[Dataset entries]
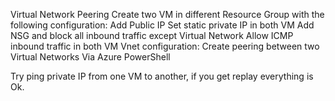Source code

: Virtual Network Peering
Create two VM in different Resource Group with the following configuration:
Add Public IP
Set static private IP in both VM
Add NSG and block all inbound traffic except Virtual Network
Allow ICMP inbound traffic in both VM
Vnet configuration:
Create peering between two Virtual Networks Via Azure PowerShell

Try ping private IP from one VM to another, if you get replay everything is Ok. 

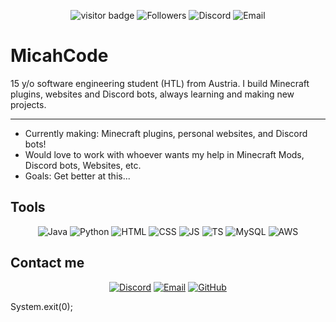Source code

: 
<p align="center">
  <img src="https://visitor-badge.laobi.icu/badge?page_id=MicahXX.MicahXX" alt="visitor badge" />
  <img alt="Followers" src="https://img.shields.io/github/followers/MicahXX?label=Follow&style=social" />
  <img alt="Discord" src="https://img.shields.io/badge/discord-micahcode-5865F2?style=flat&logo=discord" />
  <img alt="Email" src="https://img.shields.io/badge/email-shirogg10%40gmail.com-D14836?style=flat&logo=gmail" />
</p>

# MicahCode

15 y/o software engineering student (HTL) from Austria. I build Minecraft plugins, websites and Discord bots, always learning and making new projects.

---

- Currently making: Minecraft plugins, personal websites, and Discord bots!
- Would love to work with whoever wants my help in Minecraft Mods, Discord bots, Websites, etc.
- Goals: Get better at this...

## Tools

<p align="center">
  <img alt="Java" src="https://img.shields.io/badge/Java-ED8B00?style=for-the-badge&logo=java&logoColor=white" />
  <img alt="Python" src="https://img.shields.io/badge/Python-3776AB?style=for-the-badge&logo=python&logoColor=white" />
  <img alt="HTML" src="https://img.shields.io/badge/HTML-E34F26?style=for-the-badge&logo=html5&logoColor=white" />
  <img alt="CSS" src="https://img.shields.io/badge/CSS-1572B6?style=for-the-badge&logo=css3&logoColor=white" />
  <img alt="JS" src="https://img.shields.io/badge/JS-F7DF1E?style=for-the-badge&logo=javascript&logoColor=black" />
  <img alt="TS" src="https://img.shields.io/badge/TS-3178C6?style=for-the-badge&logo=typescript&logoColor=white" />
  <img alt="MySQL" src="https://img.shields.io/badge/MySQL-4479A1?style=for-the-badge&logo=mysql&logoColor=white" />
  <img alt="AWS" src="https://img.shields.io/badge/AWS-232F3E?style=for-the-badge&logo=amazon-aws&logoColor=white" />
</p>

## Contact me
<p align="center">
  <a href="https://discord.com/users/"><img alt="Discord" src="https://img.shields.io/badge/discord-micahcode-5865F2?style=flat&logo=discord" /></a>
  <a href="mailto:shirogg10@gmail.com"><img alt="Email" src="https://img.shields.io/badge/email-shirogg10%40gmail.com-D14836?style=flat&logo=gmail" /></a>
  <a href="https://github.com/MicahXX"><img alt="GitHub" src="https://img.shields.io/badge/github-MicahXX-181717?style=flat&logo=github" /></a>
</p>

System.exit(0);
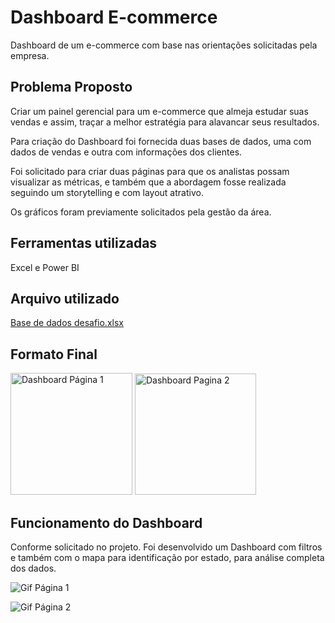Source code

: # Dashboard E-commerce #
Dashboard de um e-commerce com base nas orientações solicitadas pela empresa.


## Problema Proposto ##
Criar um painel gerencial para um e-commerce que almeja estudar suas vendas e assim, traçar a melhor estratégia para alavancar seus resultados.

Para criação do Dashboard foi fornecida duas bases de dados, uma com dados de vendas e outra com informações dos clientes.

Foi solicitado para criar duas páginas para que os analistas possam visualizar as métricas, e também que a abordagem fosse realizada seguindo um storytelling e com layout atrativo.

Os gráficos foram previamente solicitados pela gestão da área.


## Ferramentas utilizadas ##
Excel e Power BI


## Arquivo utilizado ##
[Base de dados desafio.xlsx](https://github.com/user-attachments/files/18533541/Base.de.dados.desafio.xlsx)

## Formato Final ##
<img width="195" alt="Dashboard Página 1" src="https://github.com/user-attachments/assets/47947369-f3da-4e7f-8926-9e512da9674c" />

<img width="194" alt="Dashboard Pagina 2" src="https://github.com/user-attachments/assets/86085a05-98bb-4c96-b7f9-d126b844153e" />


## Funcionamento do Dashboard ##
Conforme solicitado no projeto. Foi desenvolvido um Dashboard com filtros e também com o mapa para identificação por estado, para análise completa dos dados.

![Gif Página 1](https://github.com/user-attachments/assets/33afd2bc-935a-4687-923f-09ef31182bbb)

![Gif Página 2](https://github.com/user-attachments/assets/1133a1dd-eab4-4d2d-8110-43a8edc83606)

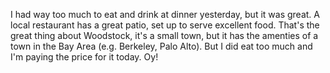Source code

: I had way too much to eat and drink at dinner yesterday, but it was great. A local restaurant has a great patio, set up to serve excellent food. That's the great thing about Woodstock, it's a small town, but it has the amenties of a town in the Bay Area (e.g. Berkeley, Palo Alto). But I did eat too much and I'm paying the price for it today. Oy!

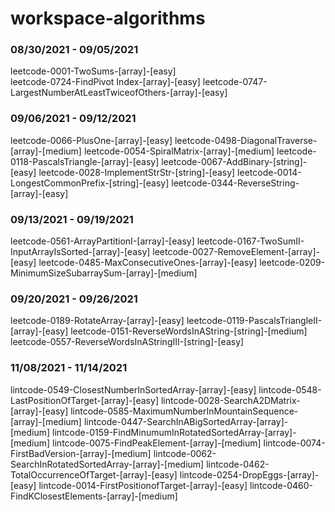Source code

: # workspace-algorithms

### 08/30/2021 - 09/05/2021

leetcode-0001-TwoSums-[array]-[easy]  
leetcode-0724-FindPivot Index-[array]-[easy]
leetcode-0747-LargestNumberAtLeastTwiceofOthers-[array]-[easy]

### 09/06/2021 - 09/12/2021

leetcode-0066-PlusOne-[array]-[easy]
leetcode-0498-DiagonalTraverse-[array]-[medium]
leetcode-0054-SpiralMatrix-[array]-[medium]
leetcode-0118-PascalsTriangle-[array]-[easy]
leetcode-0067-AddBinary-[string]-[easy]
leetcode-0028-ImplementStrStr-[string]-[easy]
leetcode-0014-LongestCommonPrefix-[string]-[easy]
leetcode-0344-ReverseString-[array]-[easy]

### 09/13/2021 - 09/19/2021

leetcode-0561-ArrayPartitionI-[array]-[easy]
leetcode-0167-TwoSumII-InputArrayIsSorted-[array]-[easy]
leetcode-0027-RemoveElement-[array]-[easy]
leetcode-0485-MaxConsecutiveOnes-[array]-[easy]
leetcode-0209-MinimumSizeSubarraySum-[array]-[medium]

### 09/20/2021 - 09/26/2021

leetcode-0189-RotateArray-[array]-[easy]
leetcode-0119-PascalsTriangleII-[array]-[easy]
leetcode-0151-ReverseWordsInAString-[string]-[medium]
leetcode-0557-ReverseWordsInAStringIII-[string]-[easy]

### 11/08/2021 - 11/14/2021

lintcode-0549-ClosestNumberInSortedArray-[array]-[easy]
lintcode-0548-LastPositionOfTarget-[array]-[easy]
lintcode-0028-SearchA2DMatrix-[array]-[easy]
lintcode-0585-MaximumNumberInMountainSequence-[array]-[medium]
lintcode-0447-SearchInABigSortedArray-[array]-[medium]
lintcode-0159-FindMinumumInRotatedSortedArray-[array]-[medium]
lintcode-0075-FindPeakElement-[array]-[medium]
lintcode-0074-FirstBadVersion-[array]-[medium]
lintcode-0062-SearchInRotatedSortedArray-[array]-[medium]
lintcode-0462-TotalOccurrenceOfTarget-[array]-[easy]
lintcode-0254-DropEggs-[array]-[easy]
lintcode-0014-FirstPositionofTarget-[array]-[easy]
lintcode-0460-FindKClosestElements-[array]-[medium]
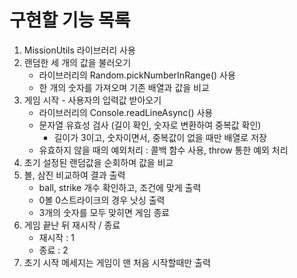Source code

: # 구현할 기능 목록
1. MissionUtils 라이브러리 사용
2. 랜덤한 세 개의 값을 불러오기
   - 라이브러리의 Random.pickNumberInRange() 사용
   - 한 개의 숫자를 가져오며 기존 배열과 값을 비교
3. 게임 시작 - 사용자의 입력값 받아오기
   - 라이브러리의 Console.readLineAsync() 사용
   - 문자열 유효성 검사 (길이 확인, 숫자로 변환하여 중복값 확인)
     - 길이가 3이고, 숫자이면서, 중복값이 없을 때만 배열로 저장
   - 유효하지 않을 때의 예외처리 : 콜백 함수 사용, throw 통한 예외 처리
4. 초기 설정된 랜덤값을 순회하며 값을 비교
5. 볼, 삼진 비교하여 결과 출력
   - ball, strike 개수 확인하고, 조건에 맞게 출력
   - 0볼 0스트라이크의 경우 낫싱 출력
   - 3개의 숫자를 모두 맞히면 게임 종료
6. 게임 끝난 뒤 재시작 / 종료
   - 재시작 : 1
   - 종료 : 2
7. 초기 시작 메세지는 게임이 맨 처음 시작할때만 출력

Try it → Pull every line containing "making" from the entries above and copy it.

Completed exercise →
15 y/o software engineering student (HTL) from Austria. I build Minecraft plugins, websites and Discord bots, always learning and making new projects.
- Currently making: Minecraft plugins, personal websites, and Discord bots!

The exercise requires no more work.